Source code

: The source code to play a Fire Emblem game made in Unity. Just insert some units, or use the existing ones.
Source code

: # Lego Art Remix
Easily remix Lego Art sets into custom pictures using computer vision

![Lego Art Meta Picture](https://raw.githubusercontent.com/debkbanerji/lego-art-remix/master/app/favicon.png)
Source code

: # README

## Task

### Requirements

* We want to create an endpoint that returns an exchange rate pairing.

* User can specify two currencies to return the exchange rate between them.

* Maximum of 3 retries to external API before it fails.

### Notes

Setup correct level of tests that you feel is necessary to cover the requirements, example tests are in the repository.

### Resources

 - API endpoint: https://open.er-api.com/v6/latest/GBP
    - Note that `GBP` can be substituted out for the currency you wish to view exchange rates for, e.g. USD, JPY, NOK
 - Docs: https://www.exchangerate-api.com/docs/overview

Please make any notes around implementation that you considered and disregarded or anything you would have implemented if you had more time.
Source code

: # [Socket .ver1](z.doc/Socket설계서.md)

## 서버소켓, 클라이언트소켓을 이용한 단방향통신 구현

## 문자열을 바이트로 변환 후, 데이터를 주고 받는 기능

--

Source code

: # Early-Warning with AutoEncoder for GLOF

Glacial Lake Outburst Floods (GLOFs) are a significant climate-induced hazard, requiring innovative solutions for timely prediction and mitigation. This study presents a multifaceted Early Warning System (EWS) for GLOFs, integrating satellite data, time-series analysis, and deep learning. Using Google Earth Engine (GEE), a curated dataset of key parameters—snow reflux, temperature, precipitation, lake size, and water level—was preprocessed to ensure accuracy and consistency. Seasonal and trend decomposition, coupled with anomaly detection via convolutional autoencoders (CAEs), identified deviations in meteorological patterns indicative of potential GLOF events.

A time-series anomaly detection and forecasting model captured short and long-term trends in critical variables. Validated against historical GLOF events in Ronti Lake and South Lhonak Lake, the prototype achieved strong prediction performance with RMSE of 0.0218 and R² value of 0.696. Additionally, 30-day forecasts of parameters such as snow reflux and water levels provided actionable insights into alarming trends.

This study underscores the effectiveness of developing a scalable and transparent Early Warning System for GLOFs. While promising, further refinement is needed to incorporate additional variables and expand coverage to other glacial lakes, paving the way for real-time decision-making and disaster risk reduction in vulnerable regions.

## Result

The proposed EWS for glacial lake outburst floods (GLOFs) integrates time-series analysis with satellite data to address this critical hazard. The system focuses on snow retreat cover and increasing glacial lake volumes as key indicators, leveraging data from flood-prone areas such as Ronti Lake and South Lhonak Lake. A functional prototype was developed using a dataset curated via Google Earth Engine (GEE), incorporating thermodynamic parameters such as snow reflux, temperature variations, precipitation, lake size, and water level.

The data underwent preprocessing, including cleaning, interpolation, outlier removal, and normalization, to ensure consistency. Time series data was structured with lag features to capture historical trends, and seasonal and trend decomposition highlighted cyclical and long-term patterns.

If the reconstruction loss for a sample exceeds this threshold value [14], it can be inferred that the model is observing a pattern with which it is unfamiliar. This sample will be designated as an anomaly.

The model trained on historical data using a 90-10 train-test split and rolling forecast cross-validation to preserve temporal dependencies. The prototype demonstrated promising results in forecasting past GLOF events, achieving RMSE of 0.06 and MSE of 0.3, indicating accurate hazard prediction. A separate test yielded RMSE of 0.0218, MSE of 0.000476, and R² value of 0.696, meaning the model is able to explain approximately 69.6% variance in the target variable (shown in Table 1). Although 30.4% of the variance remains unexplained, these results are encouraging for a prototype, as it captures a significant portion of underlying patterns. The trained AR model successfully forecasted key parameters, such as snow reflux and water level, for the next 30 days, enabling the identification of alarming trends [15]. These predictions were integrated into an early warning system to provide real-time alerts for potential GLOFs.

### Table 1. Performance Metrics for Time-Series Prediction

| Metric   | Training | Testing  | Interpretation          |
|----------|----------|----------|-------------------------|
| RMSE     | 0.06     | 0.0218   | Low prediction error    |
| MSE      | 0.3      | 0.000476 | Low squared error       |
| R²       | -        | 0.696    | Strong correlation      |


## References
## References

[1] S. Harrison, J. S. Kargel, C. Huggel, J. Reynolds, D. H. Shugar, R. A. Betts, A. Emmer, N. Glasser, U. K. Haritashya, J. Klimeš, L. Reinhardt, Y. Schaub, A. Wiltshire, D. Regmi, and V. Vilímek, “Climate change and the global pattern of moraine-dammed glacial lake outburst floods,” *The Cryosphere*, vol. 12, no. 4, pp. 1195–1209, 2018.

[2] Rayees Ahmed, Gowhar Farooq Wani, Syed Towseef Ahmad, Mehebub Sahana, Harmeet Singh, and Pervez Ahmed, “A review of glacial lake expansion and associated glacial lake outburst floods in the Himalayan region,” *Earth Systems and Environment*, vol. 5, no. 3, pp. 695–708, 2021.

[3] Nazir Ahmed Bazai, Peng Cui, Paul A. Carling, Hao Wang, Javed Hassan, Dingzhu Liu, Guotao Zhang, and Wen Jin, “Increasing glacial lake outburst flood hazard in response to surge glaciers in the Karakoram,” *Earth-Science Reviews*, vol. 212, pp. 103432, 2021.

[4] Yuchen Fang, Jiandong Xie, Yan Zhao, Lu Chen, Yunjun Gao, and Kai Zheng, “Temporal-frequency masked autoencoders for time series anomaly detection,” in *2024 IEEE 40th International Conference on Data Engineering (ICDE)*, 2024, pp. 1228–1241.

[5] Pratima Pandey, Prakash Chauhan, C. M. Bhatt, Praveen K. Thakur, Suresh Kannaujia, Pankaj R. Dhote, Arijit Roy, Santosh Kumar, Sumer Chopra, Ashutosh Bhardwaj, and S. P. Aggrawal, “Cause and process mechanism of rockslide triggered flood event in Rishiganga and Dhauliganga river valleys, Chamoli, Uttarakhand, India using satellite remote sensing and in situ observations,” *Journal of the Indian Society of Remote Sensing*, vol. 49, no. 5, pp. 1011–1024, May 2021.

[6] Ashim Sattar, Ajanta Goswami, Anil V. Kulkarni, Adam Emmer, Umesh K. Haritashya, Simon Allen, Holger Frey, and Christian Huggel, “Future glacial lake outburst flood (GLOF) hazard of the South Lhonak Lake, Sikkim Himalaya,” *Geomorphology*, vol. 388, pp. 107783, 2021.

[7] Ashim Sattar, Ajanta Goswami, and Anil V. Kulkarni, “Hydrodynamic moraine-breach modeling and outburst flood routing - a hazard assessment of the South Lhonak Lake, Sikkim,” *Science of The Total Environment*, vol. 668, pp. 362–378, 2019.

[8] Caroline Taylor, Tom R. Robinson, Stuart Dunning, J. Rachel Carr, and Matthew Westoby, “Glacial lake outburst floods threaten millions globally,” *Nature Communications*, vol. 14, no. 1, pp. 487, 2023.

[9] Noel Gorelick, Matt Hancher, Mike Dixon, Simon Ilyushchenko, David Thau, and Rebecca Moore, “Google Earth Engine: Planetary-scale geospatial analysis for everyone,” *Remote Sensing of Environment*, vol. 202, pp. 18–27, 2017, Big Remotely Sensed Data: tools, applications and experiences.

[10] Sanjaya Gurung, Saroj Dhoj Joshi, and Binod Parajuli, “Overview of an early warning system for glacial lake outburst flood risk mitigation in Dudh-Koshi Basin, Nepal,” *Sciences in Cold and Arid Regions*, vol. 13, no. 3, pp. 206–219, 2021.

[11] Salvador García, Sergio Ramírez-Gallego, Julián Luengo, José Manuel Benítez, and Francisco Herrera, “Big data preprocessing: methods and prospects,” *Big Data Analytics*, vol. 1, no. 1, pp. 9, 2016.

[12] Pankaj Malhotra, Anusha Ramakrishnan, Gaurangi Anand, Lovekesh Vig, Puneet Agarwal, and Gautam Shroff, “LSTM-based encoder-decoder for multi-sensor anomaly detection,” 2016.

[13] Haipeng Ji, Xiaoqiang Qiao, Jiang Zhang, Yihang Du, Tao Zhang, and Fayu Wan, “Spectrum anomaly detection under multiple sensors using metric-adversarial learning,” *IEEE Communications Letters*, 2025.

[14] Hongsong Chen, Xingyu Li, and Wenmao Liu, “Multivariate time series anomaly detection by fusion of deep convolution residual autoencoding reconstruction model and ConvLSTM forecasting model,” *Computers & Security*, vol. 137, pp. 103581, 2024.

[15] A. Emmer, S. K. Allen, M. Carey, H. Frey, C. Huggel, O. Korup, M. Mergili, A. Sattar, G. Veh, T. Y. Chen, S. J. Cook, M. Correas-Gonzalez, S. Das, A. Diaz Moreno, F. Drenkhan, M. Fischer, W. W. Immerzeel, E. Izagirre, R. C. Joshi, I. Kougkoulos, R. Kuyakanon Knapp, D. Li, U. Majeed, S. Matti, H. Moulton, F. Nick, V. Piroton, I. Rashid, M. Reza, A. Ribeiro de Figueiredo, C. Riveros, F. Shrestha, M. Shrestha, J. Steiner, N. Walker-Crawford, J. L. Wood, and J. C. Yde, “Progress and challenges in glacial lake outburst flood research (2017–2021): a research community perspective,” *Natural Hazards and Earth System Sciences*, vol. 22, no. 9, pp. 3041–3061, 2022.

## REQUIREMENT
Your answer should be the exact lines above from the one with "Please make any" through the one with "## 문자열을 바이트로 변환 후, 데이터를 주고 받는 기능", both included, and nothing besides.

## WRITTEN REPLY
Please make any notes around implementation that you considered and disregarded or anything you would have implemented if you had more time.
Source code

: # [Socket .ver1](z.doc/Socket설계서.md)

## 서버소켓, 클라이언트소켓을 이용한 단방향통신 구현

## 문자열을 바이트로 변환 후, 데이터를 주고 받는 기능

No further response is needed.